Wir haben, Herr Kollege Jarolim und Frau Kollegin Stoisits, tatsächlich einen großen Unterschied in unseren Auffassungen: dass nämlich Opfer und das Leid der Ange­hörigen mit den Opfern und die Trauer um die Angehörigen, die Opfer geworden sind, für uns unteilbar sind, während Sie offensichtlich ideologische Schranken haben und hier Opfer erster, zweiter und dritter Wahl vorsehen. Das wollen wir nicht. (Beifall bei den Freiheitlichen und bei Abgeordneten der ÖVP.)

Es soll auch hier in dieser Form klargestellt werden, was uns unterscheidet und was uns hier daher auch zu einem unterschiedlichen Gesetzestext geführt hat.

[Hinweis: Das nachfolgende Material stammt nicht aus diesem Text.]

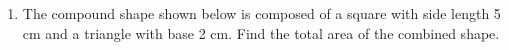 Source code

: \documentclass[12pt, twoside]{article}
\begin{document}
\begin{enumerate}
    \item The compound shape shown below is composed of a square with side length 5 cm and a triangle with base 2 cm. Find the total area of the combined shape.
    \vspace{1cm} 
    \begin{flushleft}
    \end{flushleft} \vspace{1cm}  

   
  \end{enumerate}
\end{document}
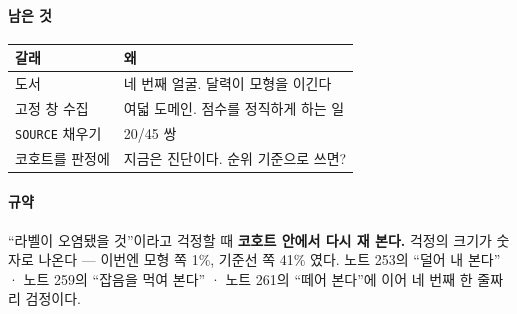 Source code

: \documentclass[10pt]{article}
\begin{document}
\paragraph{남은 것}
\begin{center}\small
\begin{tabular}{ll}
\hline
갈래 & 왜 \\
\hline
도서 & 네 번째 얼굴. 달력이 모형을 이긴다 \\
고정 창 수집 & 여덟 도메인. 점수를 정직하게 하는 일 \\
\texttt{SOURCE} 채우기 & 20/45 쌍 \\
코호트를 판정에 & 지금은 진단이다. 순위 기준으로 쓰면? \\
\hline
\end{tabular}
\end{center}

\paragraph{규약} ``라벨이 오염됐을 것''이라고 걱정할 때 \textbf{코호트 안에서
다시 재 본다.} 걱정의 크기가 숫자로 나온다 --- 이번엔 모형 쪽 1\%,
기준선 쪽 41\% 였다. 노트 253의 ``덜어 내 본다'' · 노트 259의 ``잡음을
먹여 본다'' · 노트 261의 ``떼어 본다''에 이어 네 번째 한 줄짜리 검정이다.
\end{document}
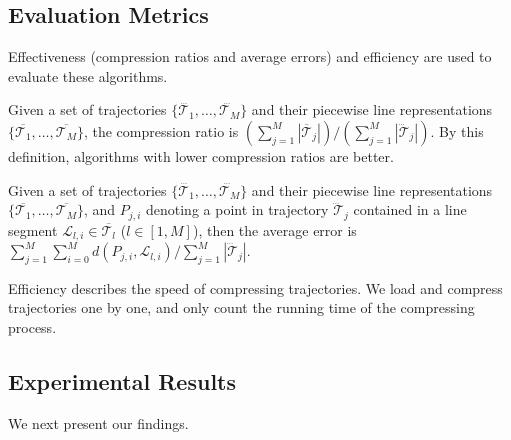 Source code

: \subsection{Evaluation Metrics}
Effectiveness (compression ratios and average errors) and efficiency are used to evaluate these algorithms.

Given a set of trajectories $\{\dddot{\mathcal{T}_1}, \ldots, \dddot{\mathcal{T}_M}\}$ and their piecewise line representations $\{\overline{\mathcal{T}_1}, \ldots, \overline{\mathcal{T}_M}\}$,
the compression ratio is $(\sum_{j=1}^{M} |\overline{\mathcal{T}}_j |)/(\sum_{j=1}^{M} |\dddot{\mathcal{T}}_j |)$.
By this definition, algorithms with lower compression ratios are better.

Given a set of trajectories $\{\dddot{\mathcal{T}_1}, \ldots, \dddot{\mathcal{T}_M}\}$ and their piecewise line representations
$\{\overline{\mathcal{T}_1}, \ldots, \overline{\mathcal{T}_M}\}$, and $P_{j,i}$ denoting
a point in trajectory $\dddot{\mathcal{T}}_j$ contained in a line segment $\mathcal{L}_{l,i}\in\overline{\mathcal{T}_l}$ ($l\in[1,M]$),
then the average error is $\sum_{j=1}^{M}\sum_{i=0}^{M} d(P_{j,i},
\mathcal{L}_{l,i})/\sum_{j=1}^{M}{|\dddot{\mathcal{T}}_j |}$.

Efficiency describes the speed of compressing trajectories. We load and compress trajectories one by one, and only count the running time of the compressing process.

\subsection{Experimental Results}
We next present our findings.


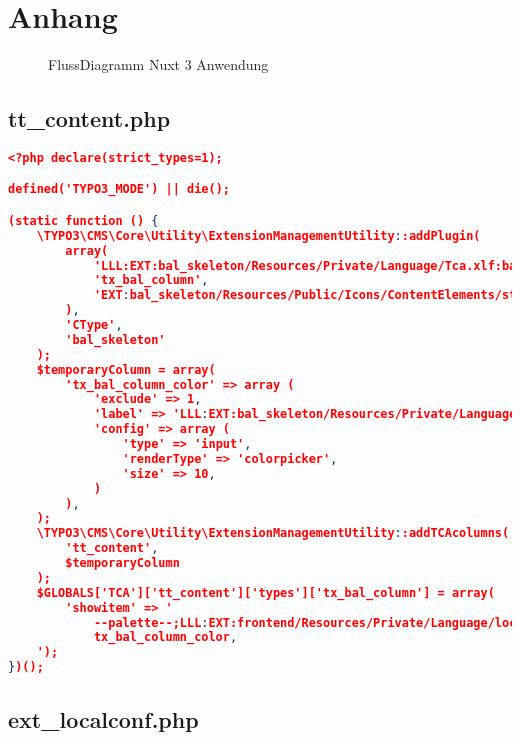 \section{Anhang}

\begin{figure}[htb]
\centering
{}
\caption{FlussDiagramm Nuxt 3 Anwendung}
\label{fig:FlussDiagramm}
\end{figure}

\pagebreak

\subsection{tt\_content.php}
\label{tt_content.php}

\begin{lstlisting}[language=json,firstnumber=1]
<?php declare(strict_types=1);

defined('TYPO3_MODE') || die();

(static function () {
    \TYPO3\CMS\Core\Utility\ExtensionManagementUtility::addPlugin(
        array(
            'LLL:EXT:bal_skeleton/Resources/Private/Language/Tca.xlf:bal_column.wizard.title',
            'tx_bal_column',
            'EXT:bal_skeleton/Resources/Public/Icons/ContentElements/stage.png'
        ),
        'CType',
        'bal_skeleton'
    );
    $temporaryColumn = array(
        'tx_bal_column_color' => array (
            'exclude' => 1,
            'label' => 'LLL:EXT:bal_skeleton/Resources/Private/Language/Tca.xlf:bal_column.color.title',
            'config' => array (
                'type' => 'input',
                'renderType' => 'colorpicker',
                'size' => 10,
            )
        ),
    );
    \TYPO3\CMS\Core\Utility\ExtensionManagementUtility::addTCAcolumns(
        'tt_content',
        $temporaryColumn
    );
    $GLOBALS['TCA']['tt_content']['types']['tx_bal_column'] = array(
        'showitem' => '
            --palette--;LLL:EXT:frontend/Resources/Private/Language/locallang_ttc.xml:palette.general;general,
            tx_bal_column_color,
    ');
})();
\end{lstlisting}

\subsection{ext\_localconf.php}
\label{ext_localconf.php}

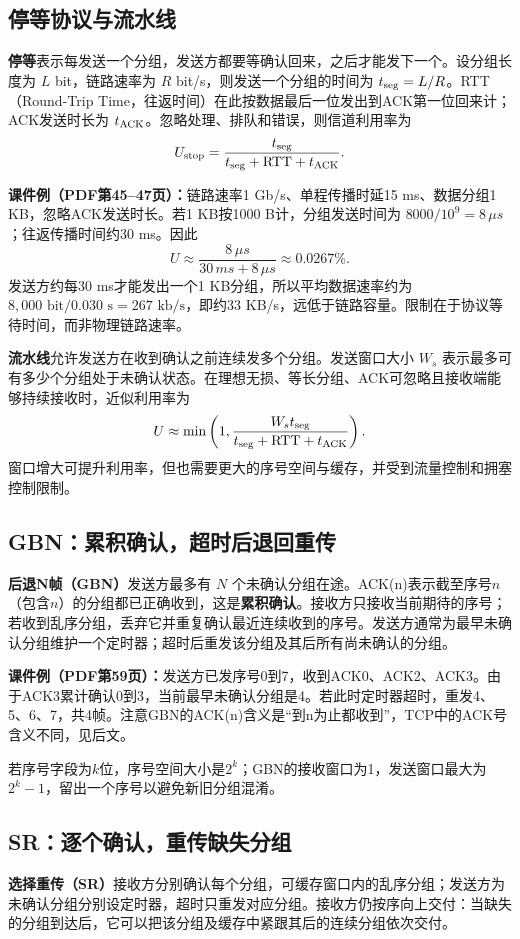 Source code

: \subsection{停等协议与流水线}
\textbf{停等}表示每发送一个分组，发送方都要等确认回来，之后才能发下一个。设分组长度为 $L$ bit，链路速率为 $R$ bit/s，则发送一个分组的时间为 $t_{\rm seg}=L/R$。RTT（Round-Trip Time，往返时间）在此按数据最后一位发出到ACK第一位回来计；ACK发送时长为 $t_{\rm ACK}$。忽略处理、排队和错误，则信道利用率为
\[
U_{\rm stop}=\frac{t_{\rm seg}}{t_{\rm seg}+\mathrm{RTT}+t_{\rm ACK}}.
\]

\textbf{课件例（PDF第45--47页）：}链路速率1 Gb/s、单程传播时延15 ms、数据分组1 KB，忽略ACK发送时长。若1 KB按1000 B计，分组发送时间为 $8000/10^9=8\,\mu s$；往返传播时间约30 ms。因此
\[
U\approx\frac{8\,\mu s}{30\,ms+8\,\mu s}\approx0.0267\%.
\]
发送方约每30 ms才能发出一个1 KB分组，所以平均数据速率约为$8{,}000\text{ bit}/0.030\text{ s}=267\text{ kb/s}$，即约33 KB/s，远低于链路容量。限制在于协议等待时间，而非物理链路速率。

\textbf{流水线}允许发送方在收到确认之前连续发多个分组。发送窗口大小 $W_s$ 表示最多可有多少个分组处于未确认状态。在理想无损、等长分组、ACK可忽略且接收端能够持续接收时，近似利用率为
\[
U\approx\min\left(1,\frac{W_s t_{\rm seg}}{t_{\rm seg}+\mathrm{RTT}+t_{\rm ACK}}\right).
\]
窗口增大可提升利用率，但也需要更大的序号空间与缓存，并受到流量控制和拥塞控制限制。

\annotationarea[4]

\subsection{GBN：累积确认，超时后退回重传}
\textbf{后退N帧（GBN）}发送方最多有 $N$ 个未确认分组在途。ACK(n)表示截至序号$n$（包含$n$）的分组都已正确收到，这是\textbf{累积确认}。接收方只接收当前期待的序号；若收到乱序分组，丢弃它并重复确认最近连续收到的序号。发送方通常为最早未确认分组维护一个定时器；超时后重发该分组及其后所有尚未确认的分组。

\textbf{课件例（PDF第59页）：}发送方已发序号0到7，收到ACK0、ACK2、ACK3。由于ACK3累计确认0到3，当前最早未确认分组是4。若此时定时器超时，重发4、5、6、7，共4帧。注意GBN的ACK(n)含义是“到n为止都收到”，TCP中的ACK号含义不同，见后文。

若序号字段为$k$位，序号空间大小是$2^k$；GBN的接收窗口为1，发送窗口最大为$2^k-1$，留出一个序号以避免新旧分组混淆。

\annotationarea[4]

\subsection{SR：逐个确认，重传缺失分组}
\textbf{选择重传（SR）}接收方分别确认每个分组，可缓存窗口内的乱序分组；发送方为未确认分组分别设定时器，超时只重发对应分组。接收方仍按序向上交付：当缺失的分组到达后，它可以把该分组及缓存中紧跟其后的连续分组依次交付。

Es ist mir auch nie – und Sie können auch die seinerzeitigen Debattenbeiträge in den neunziger Jahren hier im Hohen Haus nachlesen – in Erinnerung zu bringen, was es für meine Familie für eine Bedeutung haben sollte und was es in der Trauer unserer Familie um unsere Verwandten für einen großen Unterschied machen sollte, ob zwei jüdische Verwandte meiner Familie vor dem Mai 1945 von den Nationalsozialisten umgebracht worden sind oder ob sie im Juni 1945 von den Beneš-Schergen umge­bracht worden sind. Der Schmerz in der Familie ist der gleich starke um den Verlust der gleichen Personen geblieben. Ich glaube daher auch, dass man sich in Anbetracht der aus dem Umgang mit Opfern und mit Opfergruppen gewonnenen Erfahrung hüten sollte – gerade 60 Jahre nach Ende des Zweiten Weltkrieges –, die Leiden, den Schmerz und den sehr subjektiven Schmerz der einzelnen Angehörigen aus dieser Zeit sehr unterschiedlich zu gewichten und sehr unterschiedlich festzustellen.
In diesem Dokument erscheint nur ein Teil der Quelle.